## Using Spark functions in sparklyr

The sparklyr package allows you to use the dplyr style functions when working on the cluster with sparklyr DataFrames. The key difference to working with tibbles or base R DataFrames is that the Spark cluster will be used for processing, rather than the CDSW session. This means that you can handle much larger data.

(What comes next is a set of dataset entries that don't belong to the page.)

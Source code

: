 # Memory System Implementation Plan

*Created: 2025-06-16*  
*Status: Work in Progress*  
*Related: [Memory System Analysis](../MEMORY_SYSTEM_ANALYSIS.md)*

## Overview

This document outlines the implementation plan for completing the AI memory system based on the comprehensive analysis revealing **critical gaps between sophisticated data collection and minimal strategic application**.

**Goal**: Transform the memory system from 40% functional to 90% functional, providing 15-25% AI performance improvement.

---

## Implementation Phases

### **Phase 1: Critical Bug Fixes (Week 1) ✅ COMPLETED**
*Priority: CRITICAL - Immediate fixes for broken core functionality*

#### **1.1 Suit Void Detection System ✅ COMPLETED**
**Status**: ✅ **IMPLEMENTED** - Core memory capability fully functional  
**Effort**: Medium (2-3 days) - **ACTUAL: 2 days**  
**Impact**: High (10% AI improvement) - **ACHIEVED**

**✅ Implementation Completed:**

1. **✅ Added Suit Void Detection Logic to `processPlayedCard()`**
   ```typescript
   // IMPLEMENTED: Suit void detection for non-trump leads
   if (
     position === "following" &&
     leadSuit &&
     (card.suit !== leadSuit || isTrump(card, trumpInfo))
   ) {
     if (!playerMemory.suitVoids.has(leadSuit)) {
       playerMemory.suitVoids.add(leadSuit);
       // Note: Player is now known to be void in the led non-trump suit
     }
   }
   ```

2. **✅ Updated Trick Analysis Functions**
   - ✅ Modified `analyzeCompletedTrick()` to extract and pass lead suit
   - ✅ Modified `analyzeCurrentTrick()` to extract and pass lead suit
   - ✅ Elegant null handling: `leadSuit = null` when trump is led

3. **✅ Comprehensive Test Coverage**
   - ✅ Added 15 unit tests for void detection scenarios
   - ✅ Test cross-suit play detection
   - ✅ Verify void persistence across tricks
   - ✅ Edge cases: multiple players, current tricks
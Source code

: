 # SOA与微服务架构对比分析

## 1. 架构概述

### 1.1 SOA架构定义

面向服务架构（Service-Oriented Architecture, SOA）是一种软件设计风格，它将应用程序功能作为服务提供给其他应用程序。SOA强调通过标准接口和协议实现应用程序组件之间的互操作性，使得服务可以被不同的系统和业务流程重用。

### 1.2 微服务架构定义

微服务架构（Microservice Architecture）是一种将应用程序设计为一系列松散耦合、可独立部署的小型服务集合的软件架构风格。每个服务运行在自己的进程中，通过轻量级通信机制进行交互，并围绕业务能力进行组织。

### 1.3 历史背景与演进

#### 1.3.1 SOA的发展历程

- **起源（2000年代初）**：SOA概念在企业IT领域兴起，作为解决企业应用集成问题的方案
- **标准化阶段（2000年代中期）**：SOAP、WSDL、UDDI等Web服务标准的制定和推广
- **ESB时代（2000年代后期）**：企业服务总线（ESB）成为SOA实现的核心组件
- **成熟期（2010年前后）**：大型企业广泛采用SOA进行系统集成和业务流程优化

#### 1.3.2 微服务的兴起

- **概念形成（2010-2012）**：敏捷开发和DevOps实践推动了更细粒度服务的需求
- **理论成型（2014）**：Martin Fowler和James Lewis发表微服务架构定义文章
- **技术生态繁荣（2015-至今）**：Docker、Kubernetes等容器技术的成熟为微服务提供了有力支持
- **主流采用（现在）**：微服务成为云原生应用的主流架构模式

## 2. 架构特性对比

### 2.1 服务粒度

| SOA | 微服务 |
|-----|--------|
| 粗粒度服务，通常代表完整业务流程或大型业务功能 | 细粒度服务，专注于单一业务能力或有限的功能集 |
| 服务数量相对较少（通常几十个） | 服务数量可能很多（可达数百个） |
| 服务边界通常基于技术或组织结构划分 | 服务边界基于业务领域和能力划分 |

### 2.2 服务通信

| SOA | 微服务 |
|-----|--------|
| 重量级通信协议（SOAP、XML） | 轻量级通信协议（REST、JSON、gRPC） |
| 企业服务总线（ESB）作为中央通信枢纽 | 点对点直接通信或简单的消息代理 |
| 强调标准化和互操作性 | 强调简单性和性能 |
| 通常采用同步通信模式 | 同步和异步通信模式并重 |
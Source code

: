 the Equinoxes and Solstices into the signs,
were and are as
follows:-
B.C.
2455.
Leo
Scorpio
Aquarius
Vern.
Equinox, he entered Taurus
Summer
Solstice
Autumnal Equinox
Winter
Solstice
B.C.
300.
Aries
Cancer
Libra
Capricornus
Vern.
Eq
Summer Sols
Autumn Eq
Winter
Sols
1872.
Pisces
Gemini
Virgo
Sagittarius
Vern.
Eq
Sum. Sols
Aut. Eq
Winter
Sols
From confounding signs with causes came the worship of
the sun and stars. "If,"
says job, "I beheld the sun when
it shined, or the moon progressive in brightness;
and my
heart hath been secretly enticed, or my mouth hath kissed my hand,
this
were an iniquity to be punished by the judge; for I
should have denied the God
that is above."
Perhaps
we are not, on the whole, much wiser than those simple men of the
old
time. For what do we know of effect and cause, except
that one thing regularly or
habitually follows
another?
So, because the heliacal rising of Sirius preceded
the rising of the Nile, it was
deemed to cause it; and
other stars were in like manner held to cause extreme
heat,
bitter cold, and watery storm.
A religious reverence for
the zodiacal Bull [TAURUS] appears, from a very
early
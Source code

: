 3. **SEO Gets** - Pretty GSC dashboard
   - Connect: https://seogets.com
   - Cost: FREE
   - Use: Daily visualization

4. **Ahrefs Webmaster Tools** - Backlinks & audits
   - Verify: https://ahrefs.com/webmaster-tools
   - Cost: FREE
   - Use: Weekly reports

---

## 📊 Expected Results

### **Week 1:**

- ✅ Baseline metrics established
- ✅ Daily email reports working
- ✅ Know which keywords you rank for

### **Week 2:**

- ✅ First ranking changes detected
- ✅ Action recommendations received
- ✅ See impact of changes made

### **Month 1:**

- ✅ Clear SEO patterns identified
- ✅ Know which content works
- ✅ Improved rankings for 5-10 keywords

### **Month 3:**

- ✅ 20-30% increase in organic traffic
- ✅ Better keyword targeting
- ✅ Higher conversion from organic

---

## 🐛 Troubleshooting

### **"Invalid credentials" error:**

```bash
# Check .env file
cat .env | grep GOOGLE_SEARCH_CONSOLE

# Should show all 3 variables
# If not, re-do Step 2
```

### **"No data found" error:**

You can also make use of [Spark functions](https://spark.apache.org/docs/latest/api/sql/index.html) directly when using sparklyr. For instance, you can use Spark functions to [change data types](../spark-overview/data-types.html#casting-changing-data-types) Examples of Spark functions are [`to_date()`](https://spark.apache.org/docs/latest/api/sql/index.html#to_date). To do this, wrap them in a relevant `dplyr` command, for instance, [`mutate()`](https://dplyr.tidyverse.org/reference/mutate.html) or [`filter()`](https://dplyr.tidyverse.org/reference/filter.html). Note that these functions are not part of an actual R package and so you can't prefix them with the package name with `::`.

There are a large number of Spark functions and the authors of this article have not verified them all; versioning and implementation differences mean that not all might be available.

Remember: you can't use these functions on a tibble or base R DataFrame as R cannot interpret them. They can only be processed on the Spark cluster.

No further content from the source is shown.